Member of the Legislative Assembly of Quebec for Chicoutimi-Saguenay
- In office 1875–1880
- Preceded by: Michel Guillaume Baby
- Succeeded by: Joseph-Élisée Beaudet

Personal details
- Born: November 17, 1827 Wolfesfield Estate, Sillery, Quebec, Lower Canada
- Died: June 12, 1880 (aged 52) Wolfesfield Estate, Sillery, Quebec, Canada
- Resting place: Mount Hermon Cemetery, Sillery, Quebec, Canada
- Party: Conservative
- Parent(s): William Price Jane Stewart
- Relatives: Evans John Price (brother) David Edward Price (brother)

= William Evan Price =

Canadian politician

William Evan Price (November 17, 1827 - June 12, 1880) was a businessman and political figure in Quebec, Canada.
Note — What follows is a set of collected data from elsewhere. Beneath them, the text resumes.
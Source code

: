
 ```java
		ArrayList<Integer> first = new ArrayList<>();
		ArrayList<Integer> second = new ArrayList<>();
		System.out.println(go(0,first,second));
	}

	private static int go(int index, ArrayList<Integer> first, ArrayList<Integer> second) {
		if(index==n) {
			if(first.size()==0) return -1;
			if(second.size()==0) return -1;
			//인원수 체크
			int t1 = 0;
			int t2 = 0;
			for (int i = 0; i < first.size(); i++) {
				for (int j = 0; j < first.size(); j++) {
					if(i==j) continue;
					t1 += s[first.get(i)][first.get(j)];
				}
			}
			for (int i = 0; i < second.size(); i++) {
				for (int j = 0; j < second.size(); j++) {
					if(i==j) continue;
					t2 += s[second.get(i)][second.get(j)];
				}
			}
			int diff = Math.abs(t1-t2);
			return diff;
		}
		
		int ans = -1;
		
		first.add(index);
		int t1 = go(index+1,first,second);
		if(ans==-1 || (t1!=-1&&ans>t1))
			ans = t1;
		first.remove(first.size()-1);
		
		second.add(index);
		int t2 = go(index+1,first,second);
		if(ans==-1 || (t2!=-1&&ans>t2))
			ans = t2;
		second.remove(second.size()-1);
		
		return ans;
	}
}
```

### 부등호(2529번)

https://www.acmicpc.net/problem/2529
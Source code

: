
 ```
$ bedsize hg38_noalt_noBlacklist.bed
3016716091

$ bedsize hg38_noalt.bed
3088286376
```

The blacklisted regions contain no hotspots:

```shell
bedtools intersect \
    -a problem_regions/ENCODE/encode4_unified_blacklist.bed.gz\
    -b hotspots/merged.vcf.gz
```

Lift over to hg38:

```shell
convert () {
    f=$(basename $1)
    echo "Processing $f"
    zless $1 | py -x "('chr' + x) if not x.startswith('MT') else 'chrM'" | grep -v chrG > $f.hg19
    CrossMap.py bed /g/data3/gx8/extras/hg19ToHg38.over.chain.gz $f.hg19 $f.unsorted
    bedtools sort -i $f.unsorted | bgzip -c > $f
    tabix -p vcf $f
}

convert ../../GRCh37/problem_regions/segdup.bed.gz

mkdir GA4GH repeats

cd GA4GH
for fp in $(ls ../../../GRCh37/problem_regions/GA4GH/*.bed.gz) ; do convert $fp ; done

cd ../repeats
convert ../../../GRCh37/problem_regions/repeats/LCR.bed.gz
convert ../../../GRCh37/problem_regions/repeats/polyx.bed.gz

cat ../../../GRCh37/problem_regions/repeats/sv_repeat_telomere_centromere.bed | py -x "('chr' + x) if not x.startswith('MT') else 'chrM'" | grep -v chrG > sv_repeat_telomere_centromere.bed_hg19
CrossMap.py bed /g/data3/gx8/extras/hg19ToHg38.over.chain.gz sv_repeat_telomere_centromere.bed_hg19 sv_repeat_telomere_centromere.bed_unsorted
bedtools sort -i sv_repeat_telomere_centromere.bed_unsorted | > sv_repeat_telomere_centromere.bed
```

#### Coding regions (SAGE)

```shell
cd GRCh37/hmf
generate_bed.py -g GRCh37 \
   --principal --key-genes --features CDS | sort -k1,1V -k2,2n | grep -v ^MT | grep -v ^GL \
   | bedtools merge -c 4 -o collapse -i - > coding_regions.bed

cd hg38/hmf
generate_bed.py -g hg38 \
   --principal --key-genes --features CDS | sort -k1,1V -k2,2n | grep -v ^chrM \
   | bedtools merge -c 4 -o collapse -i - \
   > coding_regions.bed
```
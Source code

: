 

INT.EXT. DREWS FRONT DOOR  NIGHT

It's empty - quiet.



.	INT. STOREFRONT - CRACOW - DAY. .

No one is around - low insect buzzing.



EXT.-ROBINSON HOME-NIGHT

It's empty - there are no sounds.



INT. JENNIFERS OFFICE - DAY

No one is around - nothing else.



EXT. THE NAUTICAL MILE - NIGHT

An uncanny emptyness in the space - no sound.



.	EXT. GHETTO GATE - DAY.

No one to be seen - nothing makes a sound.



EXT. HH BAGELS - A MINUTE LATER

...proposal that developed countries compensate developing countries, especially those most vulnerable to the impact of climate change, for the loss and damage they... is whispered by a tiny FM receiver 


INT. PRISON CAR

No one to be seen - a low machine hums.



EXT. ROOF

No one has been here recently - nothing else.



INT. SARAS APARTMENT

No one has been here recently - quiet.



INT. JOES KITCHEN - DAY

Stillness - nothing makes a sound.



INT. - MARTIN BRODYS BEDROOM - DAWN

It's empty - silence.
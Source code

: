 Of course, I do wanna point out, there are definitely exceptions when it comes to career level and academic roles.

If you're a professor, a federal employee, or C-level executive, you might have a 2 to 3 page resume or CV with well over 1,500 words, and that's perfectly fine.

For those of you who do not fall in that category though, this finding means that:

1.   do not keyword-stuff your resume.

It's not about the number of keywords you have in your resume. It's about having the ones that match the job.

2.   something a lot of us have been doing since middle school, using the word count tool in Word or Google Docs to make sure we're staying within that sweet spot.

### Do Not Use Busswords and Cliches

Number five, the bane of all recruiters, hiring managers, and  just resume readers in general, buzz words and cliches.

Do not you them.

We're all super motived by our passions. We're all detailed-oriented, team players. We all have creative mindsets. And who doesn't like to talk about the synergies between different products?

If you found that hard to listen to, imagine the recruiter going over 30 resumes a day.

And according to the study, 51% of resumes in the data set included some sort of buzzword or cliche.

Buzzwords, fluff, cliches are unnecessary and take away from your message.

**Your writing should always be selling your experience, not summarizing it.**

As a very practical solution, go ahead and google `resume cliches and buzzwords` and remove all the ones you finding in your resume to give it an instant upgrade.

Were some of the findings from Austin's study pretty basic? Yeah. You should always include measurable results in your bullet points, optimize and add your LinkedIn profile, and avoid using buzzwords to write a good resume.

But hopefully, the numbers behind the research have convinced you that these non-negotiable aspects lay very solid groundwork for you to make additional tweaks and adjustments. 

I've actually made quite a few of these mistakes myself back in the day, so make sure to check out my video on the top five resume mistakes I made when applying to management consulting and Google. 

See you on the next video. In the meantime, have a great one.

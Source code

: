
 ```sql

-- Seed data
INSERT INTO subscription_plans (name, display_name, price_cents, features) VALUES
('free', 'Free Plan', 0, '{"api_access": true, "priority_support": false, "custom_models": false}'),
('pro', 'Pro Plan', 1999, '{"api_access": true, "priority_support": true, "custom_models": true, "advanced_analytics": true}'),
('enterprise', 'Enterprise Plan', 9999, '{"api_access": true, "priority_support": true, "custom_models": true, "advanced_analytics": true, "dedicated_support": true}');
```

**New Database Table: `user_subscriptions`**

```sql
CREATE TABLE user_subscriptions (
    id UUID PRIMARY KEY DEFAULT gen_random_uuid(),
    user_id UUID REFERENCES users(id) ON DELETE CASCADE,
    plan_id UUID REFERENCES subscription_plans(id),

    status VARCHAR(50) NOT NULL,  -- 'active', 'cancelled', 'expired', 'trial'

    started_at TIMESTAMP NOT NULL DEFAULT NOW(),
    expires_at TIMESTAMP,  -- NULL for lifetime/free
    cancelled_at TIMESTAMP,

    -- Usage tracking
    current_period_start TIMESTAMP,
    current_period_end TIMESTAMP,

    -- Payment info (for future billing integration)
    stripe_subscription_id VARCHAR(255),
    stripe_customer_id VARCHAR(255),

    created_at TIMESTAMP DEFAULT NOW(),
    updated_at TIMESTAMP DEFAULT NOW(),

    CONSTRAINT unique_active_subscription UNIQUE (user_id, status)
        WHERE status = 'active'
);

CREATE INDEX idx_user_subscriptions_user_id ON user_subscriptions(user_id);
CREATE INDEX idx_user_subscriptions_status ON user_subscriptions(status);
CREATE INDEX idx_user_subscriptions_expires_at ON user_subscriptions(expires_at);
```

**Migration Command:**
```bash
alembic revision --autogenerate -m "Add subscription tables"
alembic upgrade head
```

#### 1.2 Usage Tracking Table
He was a Conservative Member of Parliament representing Chicoutimi-Saguenay from 1872 to 1874.

==Biography==
He was born at the Wolfesfield (or Wolfe's Field) Estate (domaine Wolfesfield) in Sillery, in 1827, the son of William Price, a timber baron in the Saguenay region. He joined his father's business, William Price and Company, in the Chicoutimi area. In 1867, with his brothers David Edward and Evans John, he started Price Brothers and Company, which took over the assets of his father's company. In 1872, he defeated Pierre-Alexis Tremblay for a seat in the House of Commons. Although Protestant, he supported the development of Catholic schools in the region. In 1875, he was elected to the Quebec National Assembly in the same riding. He was reelected in 1878 but resigned from his seat in February 1880 because of health problems.

He died at the family estate of Wolfesfield in Sillery, in 1880. Price was buried at Mount Hermon Cemetery in Sillery. A monument was built in his honour at Chicoutimi in 1882. The village of Price, Quebec is named after him.